Records from a dataset
____
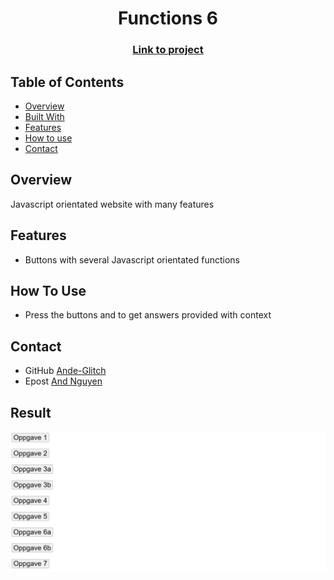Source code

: <h1 align="center">Functions 6</h1>
<div align="center">
  <h3>
    <a href="https://ande-glitch.github.io/Array/">
      Link to project
    </a>
  </h3>
</div>
<!-- TABLE OF CONTENTS -->

## Table of Contents

- [Overview](#overview)
- [Built With](#built-with)
- [Features](#features)
- [How to use](#how-to-use)
- [Contact](#contact)

<!-- OVERVIEW -->
## Overview
Javascript orientated website with many features

## Features
- Buttons with several Javascript orientated functions

## How To Use

- Press the buttons and to get answers provided with context

## Contact
- GitHub [Ande-Glitch](https://github.com/Ande-glitch)
- Epost [And Nguyen](mailto:andynuwen@gmail.com)

## Result

![Image_1](./Images/lunch.png)
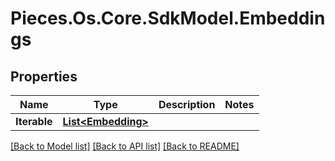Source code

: # Pieces.Os.Core.SdkModel.Embeddings

## Properties

Name | Type | Description | Notes
------------ | ------------- | ------------- | -------------
**Iterable** | [**List&lt;Embedding&gt;**](Embedding.md) |  | 

[[Back to Model list]](../README.md#documentation-for-models) [[Back to API list]](../README.md#documentation-for-api-endpoints) [[Back to README]](../README.md)

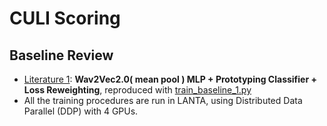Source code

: # CULI Scoring

## Baseline Review
* [Literature 1](https://aclanthology.org/2024.findings-naacl.86.pdf): **Wav2Vec2.0( mean pool ) MLP + Prototyping Classifier + Loss Reweighting**, reproduced with [train_baseline_1.py](https://github.com/tanntnny/culi-scoring/blob/main/scripts/train_baseline_1.py)
* All the training procedures are run in LANTA, using Distributed Data Parallel (DDP) with 4 GPUs.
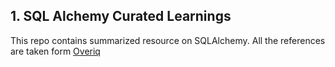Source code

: ## 1. SQL Alchemy Curated Learnings

This repo contains summarized resource on SQLAlchemy. All the references are taken form
[Overiq](https://overiq.com/sqlalchemy-101/installing-sqlalchemy-and-connecting-to-database/)
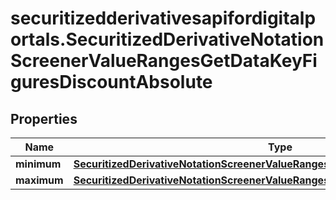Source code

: # securitizedderivativesapifordigitalportals.SecuritizedDerivativeNotationScreenerValueRangesGetDataKeyFiguresDiscountAbsolute

## Properties

Name | Type | Description | Notes
------------ | ------------- | ------------- | -------------
**minimum** | [**SecuritizedDerivativeNotationScreenerValueRangesGetDataLevelAbsoluteMinimum**](SecuritizedDerivativeNotationScreenerValueRangesGetDataLevelAbsoluteMinimum.md) |  | [optional] 
**maximum** | [**SecuritizedDerivativeNotationScreenerValueRangesGetDataLevelAbsoluteMaximum**](SecuritizedDerivativeNotationScreenerValueRangesGetDataLevelAbsoluteMaximum.md) |  | [optional] 


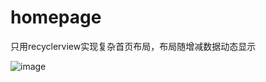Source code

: # homepage
只用recyclerview实现复杂首页布局，布局随增减数据动态显示

![image](https://github.com/magicbaby810/SKRecyclerView/master/imgs/s1.jpg)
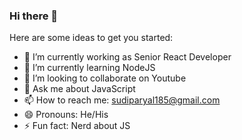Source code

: ### Hi there 👋

Here are some ideas to get you started:

- 🔭 I’m currently working as Senior React Developer
- 🌱 I’m currently learning NodeJS
- 👯 I’m looking to collaborate on Youtube
- 💬 Ask me about JavaScript
- 📫 How to reach me: sudiparyal185@gmail.com
- 😄 Pronouns: He/His
- ⚡ Fun fact: Nerd about JS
____
Where in the entries above does the word "optional" appear? Copy each line that has it.

**minimum** | [**SecuritizedDerivativeNotationScreenerValueRangesGetDataLevelAbsoluteMinimum**](SecuritizedDerivativeNotationScreenerValueRangesGetDataLevelAbsoluteMinimum.md) |  | [optional] 
**maximum** | [**SecuritizedDerivativeNotationScreenerValueRangesGetDataLevelAbsoluteMaximum**](SecuritizedDerivativeNotationScreenerValueRangesGetDataLevelAbsoluteMaximum.md) |  | [optional] 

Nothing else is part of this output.